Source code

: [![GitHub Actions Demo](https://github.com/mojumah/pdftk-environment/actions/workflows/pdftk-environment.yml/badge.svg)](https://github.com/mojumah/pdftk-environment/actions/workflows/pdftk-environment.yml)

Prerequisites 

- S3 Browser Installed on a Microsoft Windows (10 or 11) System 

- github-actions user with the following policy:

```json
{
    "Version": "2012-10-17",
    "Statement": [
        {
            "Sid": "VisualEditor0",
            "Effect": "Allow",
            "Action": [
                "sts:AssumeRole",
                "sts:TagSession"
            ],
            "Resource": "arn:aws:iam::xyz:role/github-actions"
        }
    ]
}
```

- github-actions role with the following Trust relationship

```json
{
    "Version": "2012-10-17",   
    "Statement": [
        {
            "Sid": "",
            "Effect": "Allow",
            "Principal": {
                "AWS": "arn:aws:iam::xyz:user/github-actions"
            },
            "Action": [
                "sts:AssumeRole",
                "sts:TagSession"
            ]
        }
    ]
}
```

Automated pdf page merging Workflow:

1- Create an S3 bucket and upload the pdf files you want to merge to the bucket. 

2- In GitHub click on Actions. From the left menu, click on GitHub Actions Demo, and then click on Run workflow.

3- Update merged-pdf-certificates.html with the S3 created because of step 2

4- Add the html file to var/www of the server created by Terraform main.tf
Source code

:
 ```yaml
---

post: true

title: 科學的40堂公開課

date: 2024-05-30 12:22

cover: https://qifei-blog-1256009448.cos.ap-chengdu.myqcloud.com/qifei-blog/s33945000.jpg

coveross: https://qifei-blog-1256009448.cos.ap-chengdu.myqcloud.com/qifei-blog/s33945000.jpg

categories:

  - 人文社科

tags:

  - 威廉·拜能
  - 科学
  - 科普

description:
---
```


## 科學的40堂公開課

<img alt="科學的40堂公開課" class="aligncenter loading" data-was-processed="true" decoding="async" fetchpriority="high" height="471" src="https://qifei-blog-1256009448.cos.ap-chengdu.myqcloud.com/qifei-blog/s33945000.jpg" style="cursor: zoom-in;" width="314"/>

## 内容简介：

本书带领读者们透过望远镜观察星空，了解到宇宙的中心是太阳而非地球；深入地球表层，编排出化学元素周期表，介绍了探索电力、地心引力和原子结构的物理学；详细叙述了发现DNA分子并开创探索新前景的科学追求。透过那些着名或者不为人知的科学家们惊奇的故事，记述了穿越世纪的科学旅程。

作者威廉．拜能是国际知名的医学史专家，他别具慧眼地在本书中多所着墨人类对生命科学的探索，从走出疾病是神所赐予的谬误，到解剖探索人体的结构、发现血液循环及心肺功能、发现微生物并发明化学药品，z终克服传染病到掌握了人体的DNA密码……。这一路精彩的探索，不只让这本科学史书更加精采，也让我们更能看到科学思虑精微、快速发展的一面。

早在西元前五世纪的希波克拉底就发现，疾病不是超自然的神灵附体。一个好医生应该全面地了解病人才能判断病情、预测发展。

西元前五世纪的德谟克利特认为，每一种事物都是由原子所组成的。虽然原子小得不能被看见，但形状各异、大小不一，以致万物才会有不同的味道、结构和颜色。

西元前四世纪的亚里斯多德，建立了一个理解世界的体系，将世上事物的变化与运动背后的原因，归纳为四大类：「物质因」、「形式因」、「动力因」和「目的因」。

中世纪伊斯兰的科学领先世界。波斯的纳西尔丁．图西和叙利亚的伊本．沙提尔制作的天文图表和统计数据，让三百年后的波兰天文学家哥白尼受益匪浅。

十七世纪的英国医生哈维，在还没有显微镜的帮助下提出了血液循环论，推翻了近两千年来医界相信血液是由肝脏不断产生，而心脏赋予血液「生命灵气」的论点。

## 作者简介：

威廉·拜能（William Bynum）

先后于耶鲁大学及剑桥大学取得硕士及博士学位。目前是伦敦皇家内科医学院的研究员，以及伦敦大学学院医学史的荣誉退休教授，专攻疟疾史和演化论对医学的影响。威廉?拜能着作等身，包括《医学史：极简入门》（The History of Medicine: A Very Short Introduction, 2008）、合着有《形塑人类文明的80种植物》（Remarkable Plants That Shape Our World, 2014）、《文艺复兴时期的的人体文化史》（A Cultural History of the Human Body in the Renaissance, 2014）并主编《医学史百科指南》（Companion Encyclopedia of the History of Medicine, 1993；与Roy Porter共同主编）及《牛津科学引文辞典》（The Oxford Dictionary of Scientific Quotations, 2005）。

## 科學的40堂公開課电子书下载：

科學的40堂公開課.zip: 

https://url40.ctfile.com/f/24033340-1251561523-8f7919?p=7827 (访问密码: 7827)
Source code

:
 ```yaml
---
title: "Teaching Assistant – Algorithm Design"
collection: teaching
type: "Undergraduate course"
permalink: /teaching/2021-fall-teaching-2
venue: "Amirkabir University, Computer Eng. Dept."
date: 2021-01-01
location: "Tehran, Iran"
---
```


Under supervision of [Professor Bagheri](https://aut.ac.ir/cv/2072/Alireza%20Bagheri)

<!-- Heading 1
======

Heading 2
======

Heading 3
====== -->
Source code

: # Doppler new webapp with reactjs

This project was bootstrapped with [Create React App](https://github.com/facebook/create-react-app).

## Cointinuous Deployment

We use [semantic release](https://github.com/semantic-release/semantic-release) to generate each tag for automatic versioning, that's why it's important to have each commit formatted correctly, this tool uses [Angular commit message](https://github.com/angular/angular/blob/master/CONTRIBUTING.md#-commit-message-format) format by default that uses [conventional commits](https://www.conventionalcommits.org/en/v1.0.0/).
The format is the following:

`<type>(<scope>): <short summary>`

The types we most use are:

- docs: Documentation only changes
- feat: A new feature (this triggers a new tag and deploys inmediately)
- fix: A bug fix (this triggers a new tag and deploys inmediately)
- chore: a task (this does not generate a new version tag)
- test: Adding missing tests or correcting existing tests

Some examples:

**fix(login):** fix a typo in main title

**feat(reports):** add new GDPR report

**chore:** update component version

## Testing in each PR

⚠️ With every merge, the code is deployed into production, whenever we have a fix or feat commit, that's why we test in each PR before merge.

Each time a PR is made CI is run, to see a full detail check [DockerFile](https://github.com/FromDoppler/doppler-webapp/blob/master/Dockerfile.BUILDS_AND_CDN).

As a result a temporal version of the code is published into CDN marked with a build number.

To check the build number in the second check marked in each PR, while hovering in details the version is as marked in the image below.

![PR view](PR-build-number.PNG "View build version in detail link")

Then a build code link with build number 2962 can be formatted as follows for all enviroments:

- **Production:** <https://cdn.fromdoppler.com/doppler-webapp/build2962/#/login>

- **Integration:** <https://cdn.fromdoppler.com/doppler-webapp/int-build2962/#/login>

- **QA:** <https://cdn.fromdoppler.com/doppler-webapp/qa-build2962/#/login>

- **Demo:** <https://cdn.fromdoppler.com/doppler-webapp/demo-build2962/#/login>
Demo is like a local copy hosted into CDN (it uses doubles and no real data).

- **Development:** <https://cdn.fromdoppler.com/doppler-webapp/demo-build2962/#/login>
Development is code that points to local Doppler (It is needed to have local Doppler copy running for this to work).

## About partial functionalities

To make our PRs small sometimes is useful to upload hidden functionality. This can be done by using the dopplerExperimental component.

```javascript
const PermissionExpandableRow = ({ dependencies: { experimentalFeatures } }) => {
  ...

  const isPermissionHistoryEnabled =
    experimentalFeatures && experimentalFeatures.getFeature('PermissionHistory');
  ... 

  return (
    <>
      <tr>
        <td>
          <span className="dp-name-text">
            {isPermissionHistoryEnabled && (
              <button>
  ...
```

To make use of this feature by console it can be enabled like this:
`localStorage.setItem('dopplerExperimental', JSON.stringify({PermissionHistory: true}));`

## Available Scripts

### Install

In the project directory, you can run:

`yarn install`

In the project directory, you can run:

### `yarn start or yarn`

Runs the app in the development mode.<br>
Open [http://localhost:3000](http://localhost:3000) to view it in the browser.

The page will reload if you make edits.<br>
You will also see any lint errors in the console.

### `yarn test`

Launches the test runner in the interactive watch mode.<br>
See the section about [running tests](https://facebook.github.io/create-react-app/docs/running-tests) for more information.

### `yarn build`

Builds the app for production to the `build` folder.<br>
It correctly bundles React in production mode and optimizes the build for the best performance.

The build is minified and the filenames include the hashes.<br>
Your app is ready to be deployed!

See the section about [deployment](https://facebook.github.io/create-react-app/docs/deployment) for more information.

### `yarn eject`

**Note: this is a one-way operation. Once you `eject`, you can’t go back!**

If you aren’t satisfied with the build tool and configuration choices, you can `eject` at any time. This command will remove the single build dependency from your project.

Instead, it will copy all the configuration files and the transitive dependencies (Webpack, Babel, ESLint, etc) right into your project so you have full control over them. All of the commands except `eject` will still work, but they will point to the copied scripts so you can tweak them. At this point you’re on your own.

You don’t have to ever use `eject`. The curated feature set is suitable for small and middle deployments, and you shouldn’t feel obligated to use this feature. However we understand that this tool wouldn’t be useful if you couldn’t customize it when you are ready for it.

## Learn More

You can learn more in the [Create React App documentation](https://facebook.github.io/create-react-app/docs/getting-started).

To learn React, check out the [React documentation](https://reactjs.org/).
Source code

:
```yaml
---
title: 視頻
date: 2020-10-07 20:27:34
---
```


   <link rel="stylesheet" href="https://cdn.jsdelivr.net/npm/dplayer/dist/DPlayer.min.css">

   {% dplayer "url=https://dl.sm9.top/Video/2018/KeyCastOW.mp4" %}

- - - - -

*Problem description:* Every line above that carries the string "make" should be copied.

*Response:*
To make our PRs small sometimes is useful to upload hidden functionality. This can be done by using the dopplerExperimental component.
To make use of this feature by console it can be enabled like this:
The page will reload if you make edits.<br>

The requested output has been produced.